**What the exercise asks**
Pick out every line in the data below that holds "Ishim".

** Opening Task input block **

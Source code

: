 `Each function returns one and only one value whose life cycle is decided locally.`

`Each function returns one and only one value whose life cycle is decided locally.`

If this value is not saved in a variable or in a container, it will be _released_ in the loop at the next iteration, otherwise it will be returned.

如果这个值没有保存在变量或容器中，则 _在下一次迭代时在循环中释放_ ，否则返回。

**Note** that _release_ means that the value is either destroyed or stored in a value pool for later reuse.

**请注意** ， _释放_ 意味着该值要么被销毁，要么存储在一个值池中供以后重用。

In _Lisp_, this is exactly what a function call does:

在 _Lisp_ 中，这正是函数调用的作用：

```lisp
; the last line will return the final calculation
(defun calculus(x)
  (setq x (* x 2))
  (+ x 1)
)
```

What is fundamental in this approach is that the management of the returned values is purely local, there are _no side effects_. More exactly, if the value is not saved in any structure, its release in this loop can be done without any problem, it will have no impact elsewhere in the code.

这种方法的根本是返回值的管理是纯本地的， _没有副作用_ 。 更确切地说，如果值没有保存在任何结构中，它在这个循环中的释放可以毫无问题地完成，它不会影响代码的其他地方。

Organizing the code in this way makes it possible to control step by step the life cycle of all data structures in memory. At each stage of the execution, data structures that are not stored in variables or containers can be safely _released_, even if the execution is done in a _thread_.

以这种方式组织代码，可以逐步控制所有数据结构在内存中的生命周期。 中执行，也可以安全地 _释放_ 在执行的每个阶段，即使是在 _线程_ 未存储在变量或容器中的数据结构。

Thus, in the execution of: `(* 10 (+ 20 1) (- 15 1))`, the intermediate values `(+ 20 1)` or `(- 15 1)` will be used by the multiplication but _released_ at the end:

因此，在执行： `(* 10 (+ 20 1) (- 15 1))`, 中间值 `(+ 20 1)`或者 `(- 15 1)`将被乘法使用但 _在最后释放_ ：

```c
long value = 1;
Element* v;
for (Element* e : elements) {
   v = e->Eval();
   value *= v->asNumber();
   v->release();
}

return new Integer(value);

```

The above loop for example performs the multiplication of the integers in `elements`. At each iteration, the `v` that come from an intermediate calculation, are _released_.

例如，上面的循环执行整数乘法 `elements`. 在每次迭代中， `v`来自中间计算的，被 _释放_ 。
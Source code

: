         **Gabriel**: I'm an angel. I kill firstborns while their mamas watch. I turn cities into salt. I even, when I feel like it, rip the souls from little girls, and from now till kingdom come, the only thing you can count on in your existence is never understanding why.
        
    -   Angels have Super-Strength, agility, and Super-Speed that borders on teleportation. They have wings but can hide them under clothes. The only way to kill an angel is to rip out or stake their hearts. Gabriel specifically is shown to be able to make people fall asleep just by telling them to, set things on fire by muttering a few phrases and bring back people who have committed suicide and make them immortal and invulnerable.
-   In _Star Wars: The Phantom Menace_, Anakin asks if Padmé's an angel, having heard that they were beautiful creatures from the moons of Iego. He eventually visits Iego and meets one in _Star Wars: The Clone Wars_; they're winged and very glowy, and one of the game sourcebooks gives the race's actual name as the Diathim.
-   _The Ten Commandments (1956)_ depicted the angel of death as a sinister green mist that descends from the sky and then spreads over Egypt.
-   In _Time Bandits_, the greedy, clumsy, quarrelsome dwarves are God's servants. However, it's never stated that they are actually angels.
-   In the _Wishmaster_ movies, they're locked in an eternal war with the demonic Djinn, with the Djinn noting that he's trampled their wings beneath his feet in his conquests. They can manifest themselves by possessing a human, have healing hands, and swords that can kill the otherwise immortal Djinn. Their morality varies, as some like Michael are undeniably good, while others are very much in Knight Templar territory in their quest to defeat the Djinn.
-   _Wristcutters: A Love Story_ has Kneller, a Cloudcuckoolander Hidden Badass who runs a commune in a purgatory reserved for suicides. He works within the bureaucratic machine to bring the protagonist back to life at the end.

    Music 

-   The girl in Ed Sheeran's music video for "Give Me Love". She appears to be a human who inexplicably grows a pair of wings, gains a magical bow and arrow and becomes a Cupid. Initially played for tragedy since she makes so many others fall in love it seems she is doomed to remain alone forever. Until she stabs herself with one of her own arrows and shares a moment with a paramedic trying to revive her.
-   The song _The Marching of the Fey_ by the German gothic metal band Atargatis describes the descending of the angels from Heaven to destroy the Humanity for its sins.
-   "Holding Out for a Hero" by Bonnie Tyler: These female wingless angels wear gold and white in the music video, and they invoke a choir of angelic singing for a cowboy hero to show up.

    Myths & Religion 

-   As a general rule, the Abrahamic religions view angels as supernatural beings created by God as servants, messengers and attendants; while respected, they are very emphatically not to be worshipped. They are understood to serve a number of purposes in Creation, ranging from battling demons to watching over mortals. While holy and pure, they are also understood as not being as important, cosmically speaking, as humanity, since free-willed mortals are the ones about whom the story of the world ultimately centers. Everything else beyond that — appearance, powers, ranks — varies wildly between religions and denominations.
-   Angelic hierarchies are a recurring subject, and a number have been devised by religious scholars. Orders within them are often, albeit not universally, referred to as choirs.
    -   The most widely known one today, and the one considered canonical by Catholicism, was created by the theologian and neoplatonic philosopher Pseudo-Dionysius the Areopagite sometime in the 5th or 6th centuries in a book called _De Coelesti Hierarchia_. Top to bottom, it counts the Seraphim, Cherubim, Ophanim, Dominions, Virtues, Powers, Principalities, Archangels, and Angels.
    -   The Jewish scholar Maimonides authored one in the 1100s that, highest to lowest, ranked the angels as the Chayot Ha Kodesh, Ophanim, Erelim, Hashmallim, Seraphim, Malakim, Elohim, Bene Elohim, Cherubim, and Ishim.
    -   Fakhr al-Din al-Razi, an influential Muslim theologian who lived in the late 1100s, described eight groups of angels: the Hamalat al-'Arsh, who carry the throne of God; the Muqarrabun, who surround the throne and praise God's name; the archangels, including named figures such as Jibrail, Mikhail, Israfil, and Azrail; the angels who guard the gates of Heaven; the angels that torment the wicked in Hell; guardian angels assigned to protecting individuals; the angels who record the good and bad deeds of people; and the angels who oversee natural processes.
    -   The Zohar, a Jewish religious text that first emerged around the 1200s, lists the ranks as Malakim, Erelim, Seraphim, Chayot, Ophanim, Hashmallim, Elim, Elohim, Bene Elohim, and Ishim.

** Closing Task input block **

**Response to this exercise**
    -   The Jewish scholar Maimonides authored one in the 1100s that, highest to lowest, ranked the angels as the Chayot Ha Kodesh, Ophanim, Erelim, Hashmallim, Seraphim, Malakim, Elohim, Bene Elohim, Cherubim, and Ishim.
    -   The Zohar, a Jewish religious text that first emerged around the 1200s, lists the ranks as Malakim, Erelim, Seraphim, Chayot, Ophanim, Hashmallim, Elim, Elohim, Bene Elohim, and Ishim.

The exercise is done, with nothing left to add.